Le 24/02/2020, le Pentagone a annoncé l’adoption de principes éthiques pour l’utilisation de l’IA. S’il est un secteur où l’éthique ne paraît pas compatible avec l’activité, c’est bien le secteur militaire. Pourtant, c’est le secteur dans lequel l’utilisation de l’IA semble la plus inquiétante. On en revient au syndrome Terminator. Malgré les progrès techniques et technologiques dans le militaire, comme le guidage laser, les drones pilotés depuis des bases américaines, etc. l’avènement d’armes autonomes, capables de tuer des humains sans décision humaine marque une ligne rouge dans l’esprit de nos sociétés civiles, et on peut le comprendre. D’ailleurs, le Pentagone critique régulièrement la Chine pour son utilisation policière de la reconnaissance faciale.

C’est pourquoi, le Pentagone s’engage à n’utiliser que des équipements « gouvernables » (ils pourront être désactivés en cas de fonctionnement aberrant), « fiables », avec des utilisations « explicites et bien définies »…

Le fait que des groupes comme Google aient refusé pour des raisons éthiques à collaborer avec le Pentagone pourrait bien être une autre motivation de ce dernier à s’engager sur des principes éthiques…

Killer Robot

Le Vatican

Le 28/02/2020, lors d’une conférence, le Vatican s’est inquièté de l’utilisation de l’IA pour la reconnaissance faciale : “cette asymétrie, par laquelle une poignée d’élus savent tout de nous alors que nous ne savons rien d’eux, émousse la pensée critique et l’exercice conscient de la liberté”. Le Pape François rajoute que : “les inégalités s’étendent, le savoir et la richesse s’accumulent entre quelques mains, ce qui présente de graves risques pour les sociétés démocratiques”.

Il est intéressant que IBM et Microsoft se soient associés à cette montée au créneau le l’Eglise catholique contre les Etats policiers et les grands groupes qui utilisent les données personnelles à des fins commerciales.

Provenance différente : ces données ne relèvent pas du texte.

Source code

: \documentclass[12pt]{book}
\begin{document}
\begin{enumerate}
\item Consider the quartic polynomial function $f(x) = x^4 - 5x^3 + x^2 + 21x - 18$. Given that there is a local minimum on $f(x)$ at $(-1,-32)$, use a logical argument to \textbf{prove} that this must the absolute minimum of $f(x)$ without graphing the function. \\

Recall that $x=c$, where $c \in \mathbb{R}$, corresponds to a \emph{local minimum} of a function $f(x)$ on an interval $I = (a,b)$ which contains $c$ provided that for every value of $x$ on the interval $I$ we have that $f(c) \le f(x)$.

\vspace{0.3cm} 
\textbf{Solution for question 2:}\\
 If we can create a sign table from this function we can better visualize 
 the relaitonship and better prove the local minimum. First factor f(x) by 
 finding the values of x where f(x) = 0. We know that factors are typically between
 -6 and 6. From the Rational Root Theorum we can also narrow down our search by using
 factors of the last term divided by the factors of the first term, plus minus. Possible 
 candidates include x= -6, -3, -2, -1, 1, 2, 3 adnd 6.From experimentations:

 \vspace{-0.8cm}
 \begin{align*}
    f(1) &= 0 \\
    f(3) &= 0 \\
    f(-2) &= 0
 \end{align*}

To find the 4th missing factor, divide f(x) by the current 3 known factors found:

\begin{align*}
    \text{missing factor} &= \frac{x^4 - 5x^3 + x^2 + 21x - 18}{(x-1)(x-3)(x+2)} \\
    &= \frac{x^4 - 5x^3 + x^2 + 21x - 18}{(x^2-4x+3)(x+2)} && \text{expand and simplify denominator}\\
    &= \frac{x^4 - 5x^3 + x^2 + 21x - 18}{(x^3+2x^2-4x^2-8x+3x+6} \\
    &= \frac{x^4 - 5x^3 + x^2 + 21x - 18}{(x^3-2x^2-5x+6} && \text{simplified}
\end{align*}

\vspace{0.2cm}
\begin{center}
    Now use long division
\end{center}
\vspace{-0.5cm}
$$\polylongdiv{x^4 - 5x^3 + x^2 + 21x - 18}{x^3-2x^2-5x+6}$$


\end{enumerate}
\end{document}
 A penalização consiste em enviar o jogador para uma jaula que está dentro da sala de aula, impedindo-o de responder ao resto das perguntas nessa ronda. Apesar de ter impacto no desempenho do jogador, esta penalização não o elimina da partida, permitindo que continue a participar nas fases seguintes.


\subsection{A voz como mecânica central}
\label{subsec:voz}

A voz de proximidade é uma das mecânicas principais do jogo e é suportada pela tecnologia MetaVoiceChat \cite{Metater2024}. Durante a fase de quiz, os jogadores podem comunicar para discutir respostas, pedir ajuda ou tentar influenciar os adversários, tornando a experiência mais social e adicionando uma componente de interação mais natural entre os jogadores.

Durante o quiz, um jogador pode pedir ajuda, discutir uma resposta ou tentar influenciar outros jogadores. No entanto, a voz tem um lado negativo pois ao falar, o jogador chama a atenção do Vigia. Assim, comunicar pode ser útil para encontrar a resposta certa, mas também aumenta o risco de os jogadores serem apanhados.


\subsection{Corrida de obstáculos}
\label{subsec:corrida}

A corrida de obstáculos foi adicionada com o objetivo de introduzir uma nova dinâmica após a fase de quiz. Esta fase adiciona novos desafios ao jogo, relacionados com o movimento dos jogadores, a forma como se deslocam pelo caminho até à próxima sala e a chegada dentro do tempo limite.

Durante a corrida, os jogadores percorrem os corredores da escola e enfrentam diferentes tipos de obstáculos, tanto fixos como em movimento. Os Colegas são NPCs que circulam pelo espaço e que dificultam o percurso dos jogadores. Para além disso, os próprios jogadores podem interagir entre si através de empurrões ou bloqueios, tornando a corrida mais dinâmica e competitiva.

Les initiatives académiques

Déclaration Montréal

La déclaration de Montréal pour un développement responsable de l’IA est une initiative lancée par l’université de Montréal. Ce qui est intéressant dans cette démarche, c’est l’aspect participatif de la construction de cette déclaration. En effet, en novembre 2017, une version préliminaire avait été présentée, à la suite de quoi, des consultations et des échanges avec plus de 500 citoyens, parties prenantes et experts ont permis d’élaborer une version définitive, présentée en décembre 2018.

Cette déclaration s’articule autour de sept valeurs : le bien-être, l’autonomie, la justice, le respect de la vie privée, la connaissance, la démocratie et la responsabilité.

Des difficultés de l’éthique dans l’IA

On voit bien, après ce tour d’horizon, que l’éthique est une préoccupation importante. Mise à part les Etats policiers, tous les autres acteurs étatiques, académiques ou privés intègrent cette dimension, conscient des attentes et des craintes de la part des sociétés civiles.

Pour autant, la mise en pratique de ces principes éthiques peuvent dans certains cas poser problèmes. Si effectivement une IA prend des décisions de manière autonome qui vont impacter directement la vie d’un humain, ça pose des questions légitimes sur la place de l’IA. Par exemple dans l’obtention d’un prêt bancaire, dans la disqualification ou non d’un CV, dans la promotion interne au sein d’une entreprise, etc. . D’autant plus que nous sommes confrontés, dans le cas du deep learning par exemple, à l’effet « boîte noire » ou plus globalement aux biais humains qui se retrouvent dans les jeux de données et qui impactent les modèles dans leur phase d’apprentissage.

Pour ce qui est des biais introduits lors des phases d’apprentissages, une attention particulière doit être fournie dans la labellisation des données d’entraînement des modèles. L’exemple de l’algorithme de Google qui ne sélectionnait que des CV d’hommes blancs et qui assimilait les images de personnes noires à des chimpanzés est un cas auquel personne ne veut être confronté. Par contre, dans le cas de modèles qui apprennent en continu et qui vont régulièrement chercher de nouvelles données pour affiner leurs résultats, ça devient très compliqué de s’assurer que les données récupérer ne sont pas biaisées.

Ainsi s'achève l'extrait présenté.